I suspect that this world is a high-level simulation until you pull out a microscope, at which point it switches to low-level mode. ;)

all2 · on Sept 3, 2021

I read somewhere (I'll dig for the article) that one of the conclusions of Quantum mechanics was that "things don't exist unless you look at them". And the claim was that this actually happened on the macro level.

This is one of many articles that discusses the experiment: https://www.sciencealert.com/reality-doesn-t-exist-until-we-...

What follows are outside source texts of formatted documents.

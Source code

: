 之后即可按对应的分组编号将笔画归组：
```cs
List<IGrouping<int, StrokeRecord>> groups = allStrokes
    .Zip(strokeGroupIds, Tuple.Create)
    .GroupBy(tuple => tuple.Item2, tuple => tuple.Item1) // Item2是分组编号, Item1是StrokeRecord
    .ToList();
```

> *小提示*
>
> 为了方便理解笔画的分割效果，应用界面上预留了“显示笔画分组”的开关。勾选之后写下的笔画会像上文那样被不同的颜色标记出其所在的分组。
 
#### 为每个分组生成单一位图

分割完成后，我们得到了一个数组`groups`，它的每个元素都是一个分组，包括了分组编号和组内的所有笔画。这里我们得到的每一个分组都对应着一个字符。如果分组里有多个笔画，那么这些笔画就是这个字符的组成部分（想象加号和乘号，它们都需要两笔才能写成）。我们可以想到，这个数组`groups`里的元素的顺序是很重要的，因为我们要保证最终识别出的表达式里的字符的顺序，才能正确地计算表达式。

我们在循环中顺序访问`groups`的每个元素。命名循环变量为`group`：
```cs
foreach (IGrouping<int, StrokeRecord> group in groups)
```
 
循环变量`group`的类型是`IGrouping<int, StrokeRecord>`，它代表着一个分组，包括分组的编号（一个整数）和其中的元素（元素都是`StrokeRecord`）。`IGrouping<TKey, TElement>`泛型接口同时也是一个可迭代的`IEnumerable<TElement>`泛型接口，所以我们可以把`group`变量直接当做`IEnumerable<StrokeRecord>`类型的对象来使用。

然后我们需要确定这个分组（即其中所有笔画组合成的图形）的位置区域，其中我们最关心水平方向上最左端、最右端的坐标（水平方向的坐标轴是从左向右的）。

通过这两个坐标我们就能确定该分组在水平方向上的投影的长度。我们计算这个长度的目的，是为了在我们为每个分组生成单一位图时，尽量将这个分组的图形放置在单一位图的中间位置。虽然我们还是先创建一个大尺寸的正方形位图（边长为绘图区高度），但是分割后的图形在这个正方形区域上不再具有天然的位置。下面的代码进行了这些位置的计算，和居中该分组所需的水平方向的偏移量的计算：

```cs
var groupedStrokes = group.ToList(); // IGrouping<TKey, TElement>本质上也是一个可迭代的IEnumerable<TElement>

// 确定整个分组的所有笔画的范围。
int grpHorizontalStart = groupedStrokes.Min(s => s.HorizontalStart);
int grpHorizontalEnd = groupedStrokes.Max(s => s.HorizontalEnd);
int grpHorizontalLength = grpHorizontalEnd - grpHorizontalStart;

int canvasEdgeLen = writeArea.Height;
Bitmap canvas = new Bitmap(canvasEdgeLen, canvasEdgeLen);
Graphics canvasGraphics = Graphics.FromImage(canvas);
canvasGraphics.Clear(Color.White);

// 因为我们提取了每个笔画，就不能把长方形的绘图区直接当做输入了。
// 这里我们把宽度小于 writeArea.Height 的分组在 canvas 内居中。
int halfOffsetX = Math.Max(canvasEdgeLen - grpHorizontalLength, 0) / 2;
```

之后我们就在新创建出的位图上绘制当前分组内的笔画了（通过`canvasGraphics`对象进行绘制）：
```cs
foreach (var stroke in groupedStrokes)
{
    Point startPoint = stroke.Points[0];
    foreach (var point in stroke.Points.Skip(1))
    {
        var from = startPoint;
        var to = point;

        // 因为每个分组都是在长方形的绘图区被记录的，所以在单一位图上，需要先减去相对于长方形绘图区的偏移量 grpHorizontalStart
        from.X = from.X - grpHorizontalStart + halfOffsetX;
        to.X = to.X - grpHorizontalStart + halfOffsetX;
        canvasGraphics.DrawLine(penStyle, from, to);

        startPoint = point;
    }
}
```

arduinomancer · on Sept 3, 2021

Ah yes the real life LOD system

modeless · on Sept 2, 2021

This is awesome stuff Austin!

> GateBoy, LogicBoy, and MetroBoy exist to give me a starting point for working on Metron, which is my long-term project to build a set of programming tools that can bridge between the C/C++ universe used by software and the Verilog/VHDL universe used by hardware.

I'd love more details about this. What does it mean to bridge C/C++ and Verilog/VHDL?

aappleby · on Sept 2, 2021

SystemVerilog has enough C++-like _stuff_ in it that you can write a surprising amount of code that looks almost like C++ - you can call methods on objects, pass interfaces around, lots of other things that you might not immediately recognize as a hardware language.

That said, SystemVerilog does not _run_ like C++. Conceptually every function and method is running simultaneously all the time, with clock edges keeping things synchronized.

But... You can, with a extreme amount of care, write C++ code that can be almost-trivially translated line by line into SystemVerilog and can produce the same results when executed - provided you follow a whole lot of strict rules that you have to manually enforce somehow on the C++ side.

GateBoy enforces those rules at runtime in debug builds (see Gates.h), and I have written a very quick and dirty proof-of-concept LLVM plugin that can enforce those rules at compile time. I've also written another LLVM tool that can do the automatic translation from C++ to SystemVerilog, and I regression-tested it on a chunk of code from MetroBoy to prove that everything works as claimed. I was able to take the original C++, translate it to SystemVerilog, translate that _back_ to C++ using Verilator, run both C++ versions in lockstep, and verify that every register bit at every cycle was identical.

Eventually I'll get the LLVM tools to the point where they can validate and translate all of GateBoy's codebase, and then those tools will be released in my "Metron" repository.

UncleOxidant · on Sept 2, 2021

> I've also written another LLVM tool that can do the automatic translation from C++ to SystemVerilog

Is this code available anywhere?

aappleby · on Sept 2, 2021

wait, the repo on Github is just the read/write checker. I'll have to go find the translator...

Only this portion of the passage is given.